• DESCRIPTION OF THE TASK: Please write out exactly the lines of the data below from the line holding "Agroland will use" through the line holding "# Data Sources", and leave out the rest.

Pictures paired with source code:
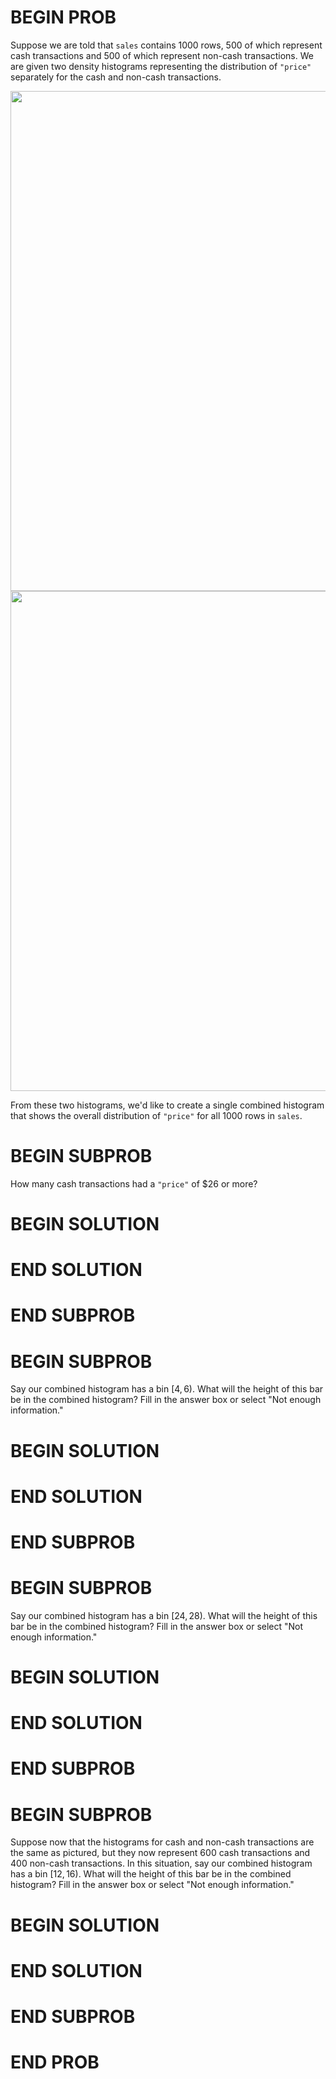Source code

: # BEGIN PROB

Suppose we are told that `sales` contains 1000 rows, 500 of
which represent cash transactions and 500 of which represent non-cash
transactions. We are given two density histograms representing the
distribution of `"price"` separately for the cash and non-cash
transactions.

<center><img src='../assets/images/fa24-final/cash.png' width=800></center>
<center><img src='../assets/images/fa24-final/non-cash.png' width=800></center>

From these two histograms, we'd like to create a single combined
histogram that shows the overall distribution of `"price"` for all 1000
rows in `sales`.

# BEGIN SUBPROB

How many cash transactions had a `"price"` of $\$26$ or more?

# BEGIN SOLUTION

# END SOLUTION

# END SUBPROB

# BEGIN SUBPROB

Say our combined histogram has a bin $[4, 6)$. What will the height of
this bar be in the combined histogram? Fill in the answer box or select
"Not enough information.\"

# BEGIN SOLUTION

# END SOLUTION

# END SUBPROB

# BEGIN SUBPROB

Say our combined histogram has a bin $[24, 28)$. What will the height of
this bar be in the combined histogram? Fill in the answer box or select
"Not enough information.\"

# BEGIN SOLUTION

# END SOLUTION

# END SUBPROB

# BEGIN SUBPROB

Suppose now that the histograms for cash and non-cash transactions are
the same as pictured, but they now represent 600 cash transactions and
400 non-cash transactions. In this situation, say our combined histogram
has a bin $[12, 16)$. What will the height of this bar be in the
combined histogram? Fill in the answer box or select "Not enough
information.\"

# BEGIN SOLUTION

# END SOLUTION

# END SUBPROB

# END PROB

--

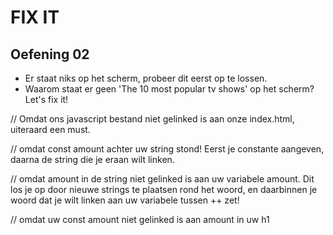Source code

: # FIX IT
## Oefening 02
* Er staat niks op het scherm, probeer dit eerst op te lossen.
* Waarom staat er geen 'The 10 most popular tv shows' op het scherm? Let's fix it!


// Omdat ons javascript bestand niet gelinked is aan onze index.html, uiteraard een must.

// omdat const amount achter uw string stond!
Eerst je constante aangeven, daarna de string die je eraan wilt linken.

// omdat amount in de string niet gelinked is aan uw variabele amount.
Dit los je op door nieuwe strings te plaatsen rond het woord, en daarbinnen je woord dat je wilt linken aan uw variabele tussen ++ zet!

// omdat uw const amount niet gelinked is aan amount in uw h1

...

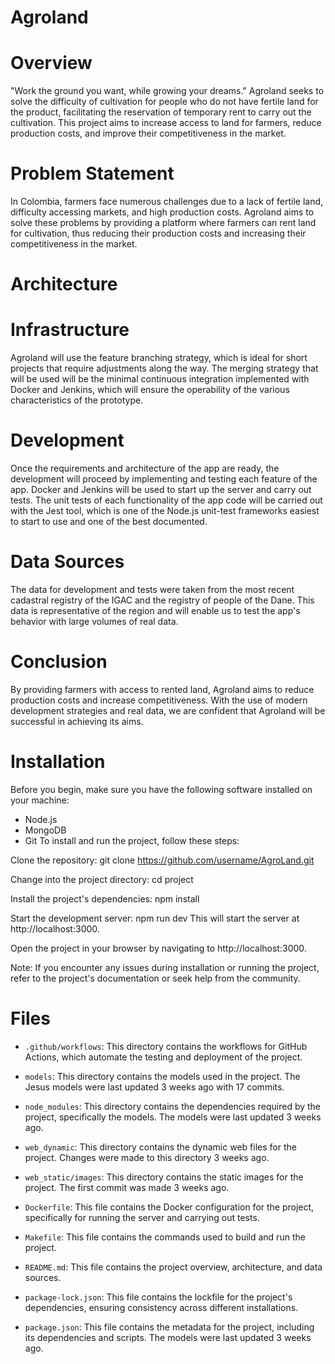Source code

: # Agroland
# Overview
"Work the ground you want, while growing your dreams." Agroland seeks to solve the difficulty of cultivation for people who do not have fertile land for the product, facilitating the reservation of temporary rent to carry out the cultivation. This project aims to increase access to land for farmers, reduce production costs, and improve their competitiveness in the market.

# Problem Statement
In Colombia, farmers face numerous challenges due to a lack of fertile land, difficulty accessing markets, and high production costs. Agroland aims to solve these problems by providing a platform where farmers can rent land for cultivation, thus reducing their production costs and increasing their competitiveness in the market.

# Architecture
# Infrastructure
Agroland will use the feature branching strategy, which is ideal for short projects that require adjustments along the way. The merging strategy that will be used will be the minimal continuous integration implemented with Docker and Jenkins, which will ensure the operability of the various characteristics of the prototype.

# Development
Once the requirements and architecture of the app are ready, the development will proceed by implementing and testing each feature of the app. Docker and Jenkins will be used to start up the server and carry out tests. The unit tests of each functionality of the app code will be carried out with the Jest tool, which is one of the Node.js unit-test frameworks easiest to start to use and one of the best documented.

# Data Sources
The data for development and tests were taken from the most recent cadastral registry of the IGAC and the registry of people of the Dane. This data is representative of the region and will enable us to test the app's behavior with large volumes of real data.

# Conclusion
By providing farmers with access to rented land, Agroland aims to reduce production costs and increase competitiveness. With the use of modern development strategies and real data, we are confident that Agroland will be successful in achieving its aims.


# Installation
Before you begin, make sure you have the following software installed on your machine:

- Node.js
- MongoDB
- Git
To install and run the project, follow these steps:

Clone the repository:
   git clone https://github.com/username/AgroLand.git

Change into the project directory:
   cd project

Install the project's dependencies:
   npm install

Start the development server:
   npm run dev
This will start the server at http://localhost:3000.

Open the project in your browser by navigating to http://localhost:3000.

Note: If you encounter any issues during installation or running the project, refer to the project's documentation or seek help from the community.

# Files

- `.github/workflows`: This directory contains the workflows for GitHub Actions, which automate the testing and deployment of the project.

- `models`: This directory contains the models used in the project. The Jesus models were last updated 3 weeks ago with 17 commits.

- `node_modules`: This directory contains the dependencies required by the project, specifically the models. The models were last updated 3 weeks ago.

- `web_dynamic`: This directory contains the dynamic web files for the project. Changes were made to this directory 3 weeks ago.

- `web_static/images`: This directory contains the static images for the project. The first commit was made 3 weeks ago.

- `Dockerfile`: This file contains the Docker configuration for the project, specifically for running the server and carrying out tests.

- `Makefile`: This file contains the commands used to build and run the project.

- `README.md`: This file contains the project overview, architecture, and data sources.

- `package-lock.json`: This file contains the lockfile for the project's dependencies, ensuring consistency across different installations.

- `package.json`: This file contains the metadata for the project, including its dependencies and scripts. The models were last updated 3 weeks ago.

• TASK ANSWER:
Agroland will use the feature branching strategy, which is ideal for short projects that require adjustments along the way. The merging strategy that will be used will be the minimal continuous integration implemented with Docker and Jenkins, which will ensure the operability of the various characteristics of the prototype.

# Development
Once the requirements and architecture of the app are ready, the development will proceed by implementing and testing each feature of the app. Docker and Jenkins will be used to start up the server and carry out tests. The unit tests of each functionality of the app code will be carried out with the Jest tool, which is one of the Node.js unit-test frameworks easiest to start to use and one of the best documented.

# Data Sources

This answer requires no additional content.